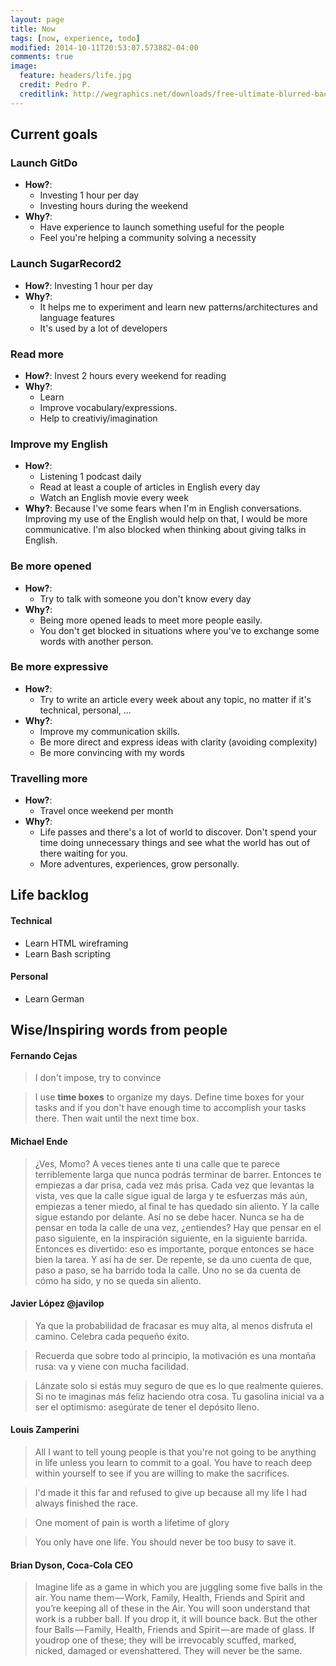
 ```yaml
---
layout: page
title: Now
tags: [now, experience, todo]
modified: 2014-10-11T20:53:07.573882-04:00
comments: true
image:
  feature: headers/life.jpg
  credit: Pedro P.
  creditlink: http://wegraphics.net/downloads/free-ultimate-blurred-background-pack/
---
```


## Current goals

### Launch GitDo
- **How?**:
	- Investing 1 hour per day
	- Investing hours during the weekend
- **Why?**:
	- Have experience to launch something useful for the people
	- Feel you're helping a community solving a necessity

### Launch SugarRecord2
  - **How?**: Investing 1 hour per day
  - **Why?**:
    - It helps me to experiment and learn new patterns/architectures and language features
    - It's used by a lot of developers

### Read more
- **How?**: Invest 2 hours every weekend for reading
- **Why?**:
	- Learn
	- Improve vocabulary/expressions.
	- Help to creativiy/imagination

### Improve my English
- **How?**:
	- Listening 1 podcast daily
	- Read at least a couple of articles in English every day
	- Watch an English movie every week
- **Why?**: Because I've some fears when I'm in English conversations. Improving my use of the English would help on that, I would be more communicative. I'm also blocked when thinking about giving talks in English.

### Be more opened
- **How?**:
	- Try to talk with someone you don't know every day
- **Why?**:
	- Being more opened leads to meet more people easily.
	- You don't get blocked in situations where you've to exchange some words with another person.

### Be more expressive
- **How?**:
  - Try to write an article every week about any topic, no matter if it's technical, personal, ...
- **Why?**:
  - Improve my communication skills.
  - Be more direct and express ideas with clarity (avoiding complexity)
  - Be more convincing with my words

### Travelling more
- **How?**:
	- Travel once weekend per month
- **Why?**:
	- Life passes and there's a lot of world to discover. Don't spend your time doing unnecessary things and see what the world has out of there waiting for you.
	- More adventures, experiences, grow personally.

## Life backlog

#### Technical

- Learn HTML wireframing
- Learn Bash scripting

#### Personal
- Learn German


## Wise/Inspiring words from people

#### Fernando Cejas

> I don't impose, try to convince

> I use **time boxes** to organize my days. Define time boxes for your tasks and if you don't have enough time to accomplish your tasks there. Then wait until the next time box.

#### Michael Ende

> ¿Ves, Momo? A veces tienes ante ti una calle que te parece terriblemente larga que nunca podrás terminar de barrer. Entonces te empiezas a dar prisa, cada vez más prisa. Cada vez que levantas la vista, ves que la calle sigue igual de larga y te esfuerzas más aún, empiezas a tener miedo, al final te has quedado sin aliento. Y la calle sigue estando por delante. Así no se debe hacer. Nunca se ha de pensar en toda la calle de una vez, ¿entiendes? Hay que pensar en el paso siguiente, en la inspiración siguiente, en la siguiente barrida. Entonces es divertido: eso es importante, porque entonces se hace bien la tarea. Y así ha de ser. De repente, se da uno cuenta de que, paso a paso, se ha barrido toda la calle. Uno no se da cuenta de cómo ha sido, y no se queda sin aliento.


#### Javier López @javilop
> Ya que la probabilidad de fracasar es muy alta, al menos disfruta el camino. Celebra cada pequeño éxito.

> Recuerda que sobre todo al principio, la motivación es una montaña rusa: va y viene con mucha facilidad.

> Lánzate solo si estás muy seguro de que es lo que realmente quieres. Si no te imaginas más feliz haciendo otra cosa. Tu gasolina inicial va a ser el optimismo: asegúrate de tener el depósito lleno.

#### Louis Zamperini

> All I want to tell young people is that you're not going to be anything in life unless you learn to commit to a goal. You have to reach deep within yourself to see if you are willing to make the sacrifices.

> I'd made it this far and refused to give up because all my life I had always finished the race.

> One moment of pain is worth a lifetime of glory

> You only have one life. You should never be too busy to save it.


#### Brian Dyson, Coca-Cola CEO

> Imagine life as a game in which you are juggling some five balls in the air. You name them — Work, Family, Health, Friends and Spirit and you’re keeping all of these in the Air. You will soon understand that work is a rubber ball. If you drop it, it will bounce back.
> But the other four Balls — Family, Health, Friends and Spirit — are made of glass. If youdrop one of these; they will be irrevocably scuffed, marked, nicked, damaged or evenshattered. They will never be the same.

+---+

§ Work instruction: Type the listing out again word for word, passing over each picture.

§ Written answer:
 ```yaml
---
layout: page
title: Now
tags: [now, experience, todo]
modified: 2014-10-11T20:53:07.573882-04:00
comments: true
image:
  feature: headers/life.jpg
  credit: Pedro P.
  creditlink: http://wegraphics.net/downloads/free-ultimate-blurred-background-pack/
---
```


## Current goals

### Launch GitDo
- **How?**:
	- Investing 1 hour per day
	- Investing hours during the weekend
- **Why?**:
	- Have experience to launch something useful for the people
	- Feel you're helping a community solving a necessity

### Launch SugarRecord2
  - **How?**: Investing 1 hour per day
  - **Why?**:
    - It helps me to experiment and learn new patterns/architectures and language features
    - It's used by a lot of developers

### Read more
- **How?**: Invest 2 hours every weekend for reading
- **Why?**:
	- Learn
	- Improve vocabulary/expressions.
	- Help to creativiy/imagination

### Improve my English
- **How?**:
	- Listening 1 podcast daily
	- Read at least a couple of articles in English every day
	- Watch an English movie every week
- **Why?**: Because I've some fears when I'm in English conversations. Improving my use of the English would help on that, I would be more communicative. I'm also blocked when thinking about giving talks in English.

### Be more opened
- **How?**:
	- Try to talk with someone you don't know every day
- **Why?**:
	- Being more opened leads to meet more people easily.
	- You don't get blocked in situations where you've to exchange some words with another person.

### Be more expressive
- **How?**:
  - Try to write an article every week about any topic, no matter if it's technical, personal, ...
- **Why?**:
  - Improve my communication skills.
  - Be more direct and express ideas with clarity (avoiding complexity)
  - Be more convincing with my words

### Travelling more
- **How?**:
	- Travel once weekend per month
- **Why?**:
	- Life passes and there's a lot of world to discover. Don't spend your time doing unnecessary things and see what the world has out of there waiting for you.
	- More adventures, experiences, grow personally.

## Life backlog

#### Technical

- Learn HTML wireframing
- Learn Bash scripting

#### Personal
- Learn German


## Wise/Inspiring words from people

#### Fernando Cejas

> I don't impose, try to convince

> I use **time boxes** to organize my days. Define time boxes for your tasks and if you don't have enough time to accomplish your tasks there. Then wait until the next time box.

#### Michael Ende

> ¿Ves, Momo? A veces tienes ante ti una calle que te parece terriblemente larga que nunca podrás terminar de barrer. Entonces te empiezas a dar prisa, cada vez más prisa. Cada vez que levantas la vista, ves que la calle sigue igual de larga y te esfuerzas más aún, empiezas a tener miedo, al final te has quedado sin aliento. Y la calle sigue estando por delante. Así no se debe hacer. Nunca se ha de pensar en toda la calle de una vez, ¿entiendes? Hay que pensar en el paso siguiente, en la inspiración siguiente, en la siguiente barrida. Entonces es divertido: eso es importante, porque entonces se hace bien la tarea. Y así ha de ser. De repente, se da uno cuenta de que, paso a paso, se ha barrido toda la calle. Uno no se da cuenta de cómo ha sido, y no se queda sin aliento.


#### Javier López @javilop
> Ya que la probabilidad de fracasar es muy alta, al menos disfruta el camino. Celebra cada pequeño éxito.

> Recuerda que sobre todo al principio, la motivación es una montaña rusa: va y viene con mucha facilidad.

> Lánzate solo si estás muy seguro de que es lo que realmente quieres. Si no te imaginas más feliz haciendo otra cosa. Tu gasolina inicial va a ser el optimismo: asegúrate de tener el depósito lleno.

#### Louis Zamperini

> All I want to tell young people is that you're not going to be anything in life unless you learn to commit to a goal. You have to reach deep within yourself to see if you are willing to make the sacrifices.

> I'd made it this far and refused to give up because all my life I had always finished the race.

> One moment of pain is worth a lifetime of glory

> You only have one life. You should never be too busy to save it.


#### Brian Dyson, Coca-Cola CEO

> Imagine life as a game in which you are juggling some five balls in the air. You name them — Work, Family, Health, Friends and Spirit and you’re keeping all of these in the Air. You will soon understand that work is a rubber ball. If you drop it, it will bounce back.
> But the other four Balls — Family, Health, Friends and Spirit — are made of glass. If youdrop one of these; they will be irrevocably scuffed, marked, nicked, damaged or evenshattered. They will never be the same.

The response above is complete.